L'esprit gothique, la réforme luthérienne et la Renaissance, voilà le creuset au sein duquel va se former la culture occidentale. Une culture nouvelle, ni gréco-romaine, ni judéo-chrétienne mais essentiellement construite autour de Faust, un personnage mythique populaire qui vend son âme au Diable pour jouir de pouvoirs surnaturels et qui sera « transformé » par GOETHE en « génie d'une nation nouvelle » que SPENGLER appelle « Occident faustien ». Dans l'œuvre de GOETHE, Faust est tour à tour, un être égocentrique, dominateur et sans morale, un savant avide de connaissance pour finir comme un homme vieilli et déclinant aspirant à une vie paisible. Un destin proprement humain que SPENGLER transpose au destin des époques historiques dont celle de l'Occident qui, après une civilisation où les sciences et les techniques vont se substituer à la spiritualité dans la quête de ce salut désormais au progrès, pour finalement décliner et peut être disparaitre.

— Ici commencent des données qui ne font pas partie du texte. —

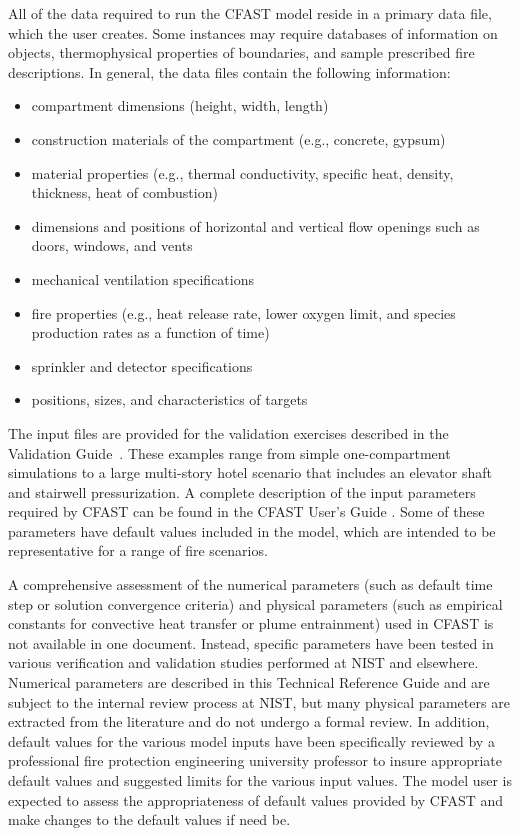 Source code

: All of the data required to run the CFAST model reside in a primary data file, which the user creates.  Some instances may require databases of information on objects, thermophysical properties of boundaries, and sample prescribed fire descriptions.  In general, the data files contain the following information:
\begin{itemize}
\item compartment dimensions (height, width, length)
\item construction materials of the compartment (e.g., concrete, gypsum)
\item material properties (e.g., thermal conductivity, specific heat, density, thickness, heat of combustion)
\item dimensions and positions of horizontal and vertical flow openings such as doors, windows, and vents
\item mechanical ventilation specifications
\item fire properties (e.g., heat release rate, lower oxygen limit, and species production rates as a function of time)
\item sprinkler and detector specifications
\item positions, sizes, and characteristics of targets
\end{itemize}
The input files are provided for the validation exercises described in the Validation Guide~\cite{CFAST_Valid_Guide_6}. These examples range from simple one-compartment simulations to a large multi-story hotel scenario that includes an elevator shaft and stairwell pressurization. A complete description of the input parameters required by CFAST can be found in the CFAST User's Guide \cite{CFAST_Users_Guide_6}. Some of these parameters have default values included in the model, which are intended to be representative for a range of fire scenarios.

A comprehensive assessment of the numerical parameters (such as default time step or solution convergence criteria) and physical parameters (such as empirical constants for convective heat transfer or plume entrainment) used in CFAST is not available in one document. Instead, specific parameters have been tested in various verification and validation studies performed at NIST and elsewhere. Numerical parameters are described in this Technical Reference Guide and are subject to the internal review process at NIST, but many physical parameters are extracted from the literature and do not undergo a formal review. In addition, default values for the various model inputs have been specifically reviewed by a professional fire protection engineering university professor to insure appropriate default values and suggested limits for the various input values. The model user is expected to assess the appropriateness of default values provided by CFAST and make changes to the default values if need be.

UNE ŒUVRE D'UNE ACTUALITE ETONNANTE

Même si sa rédaction finale remonte aux années 30, l'œuvre de SPENGLER est d'une actualité pour le moins étonnante tant les questions qu'il soulève redeviennent cruciales autant sinon plus qu'au début du siècle dernier. En effet, on peut noter les nombreux travaux sur les problèmes « d'identités » nationales et religieuses et leur banalisation dans les discours et les pratiques politiques et sociales de la plupart des partis et des gouvernements. Si on ne s'étonne pas de cela dans des pays nationalistes récemment indépendants ou dont la constitution s'inspire de la religion, on ne peut que s'alarmer lorsqu'il s'agit de ceux-là mêmes où la laïcité et la modernité sont érigées en principes immuables. A ce sujet et au delà des néoconservateurs américains et européens dont on n'a pas fini d'évaluer les ravages politiques et sociaux, on citera le récent discours de Benyamin Netanyahou devant l'Assemblée générale de l'ONU. Un discours pathétique sinon puéril où, Ancien Testament à l'appui, il expliquait à une assistance plus amusée qu'impressionnée qu'il descendait directement de la tribu de Jacob et de David. Rien que pour que pour avoir mis fin à plusieurs autres impostures similaires et malgré un certain germano-centrisme caractéristique de l'école allemande, le travail de SPENGLER mérite d'être connu.

* Enseignant universitaire

Bibliographie :

- O.Spengler : Le déclin de l'Occident, Gallimard-NRF, 1981 ( 2 tomes)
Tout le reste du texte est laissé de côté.